» **DIRECTIONS**
Please copy out all lines of the entries that contain the word "items".

» **MATERIAL FOR THIS TASK**

========================

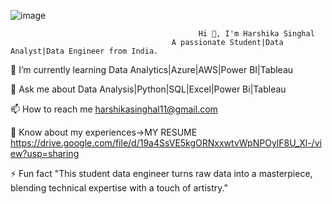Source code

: ![image](https://github.com/hershesin/hershesin/assets/138697404/f9273d4b-b1bd-43d8-ae06-3be22de7ade8)


                                              Hi 👋, I'm Harshika Singhal
                                        A passionate Student|Data Analyst|Data Engineer from India.

🌱 I’m currently learning Data Analytics|Azure|AWS|Power BI|Tableau

💬 Ask me about Data Analysis|Python|SQL|Excel|Power Bi|Tableau

📫 How to reach me harshikasinghal11@gmail.com

📄 Know about my experiences->MY RESUME https://drive.google.com/file/d/19a4SsVE5kgORNxxwtvWpNPOylF8U_Xl-/view?usp=sharing

⚡ Fun fact "This student data engineer turns raw data into a masterpiece, blending technical expertise with a touch of artistry."                                        

<!---
hershesin/hershesin is a ✨ special ✨ repository because its `README.md` (this file) appears on your GitHub profile.
You can click the Preview link to take a look at your changes.
--->
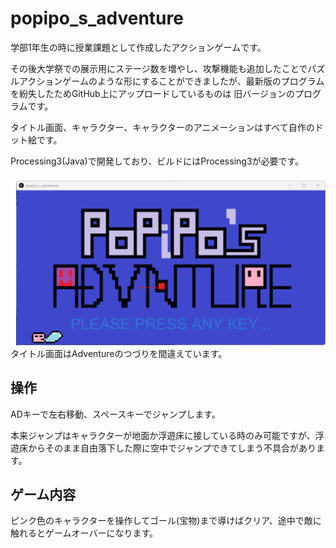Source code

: # popipo_s_adventure
学部1年生の時に授業課題として作成したアクションゲームです。

その後大学祭での展示用にステージ数を増やし、攻撃機能も追加したことでパズルアクションゲームのような形にすることができましたが、最新版のプログラムを紛失したためGitHub上にアップロードしているものは
旧バージョンのプログラムです。

タイトル画面、キャラクター、キャラクターのアニメーションはすべて自作のドット絵です。

Processing3(Java)で開発しており、ビルドにはProcessing3が必要です。

![タイトル画面](https://github.com/saikiRA1011/popipo_s_adventure/blob/main/thumbnail/thumbnail.png "タイトル画面")
タイトル画面はAdventureのつづりを間違えています。

## 操作
ADキーで左右移動、スペースキーでジャンプします。

本来ジャンプはキャラクターが地面か浮遊床に接している時のみ可能ですが、浮遊床からそのまま自由落下した際に空中でジャンプできてしまう不具合があります。

## ゲーム内容
ピンク色のキャラクターを操作してゴール(宝物)まで導けばクリア、途中で敵に触れるとゲームオーバーになります。
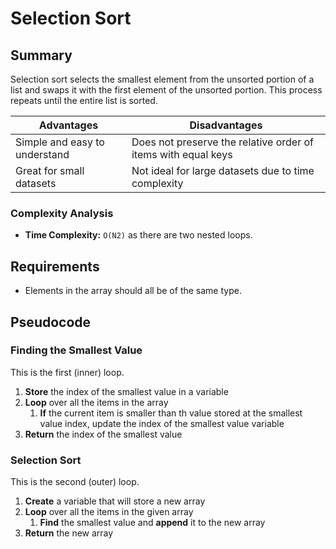 # Selection Sort

## Summary

Selection sort selects the smallest element from the unsorted portion of a list and swaps it with the first element of the unsorted portion. This process repeats until the entire list is sorted.

| Advantages | Disadvantages |
|-|-|
| Simple and easy to understand | Does not preserve the relative order of items with equal keys |
| Great for small datasets | Not ideal for large datasets due to time complexity |

### Complexity Analysis

*   **Time Complexity:** `O(N2)` as there are two nested loops.

## Requirements

*   Elements in the array should all be of the same type.

## Pseudocode

### Finding the Smallest Value

This is the first (inner) loop.

1.  **Store** the index of the smallest value in a variable
2.  **Loop** over all the items in the array
    1.  **If** the current item is smaller than th value stored at the smallest value index, update the index of the smallest value variable
3.  **Return** the index of the smallest value

### Selection Sort

This is the second (outer) loop.

1.  **Create** a variable that will store a new array
2.  **Loop** over all the items in the given array
    1.  **Find** the smallest value and **append** it to the new array
3.  **Return** the new array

========================

» **EXPECTED OUTPUT**
| Simple and easy to understand | Does not preserve the relative order of items with equal keys |
2.  **Loop** over all the items in the array
2.  **Loop** over all the items in the given array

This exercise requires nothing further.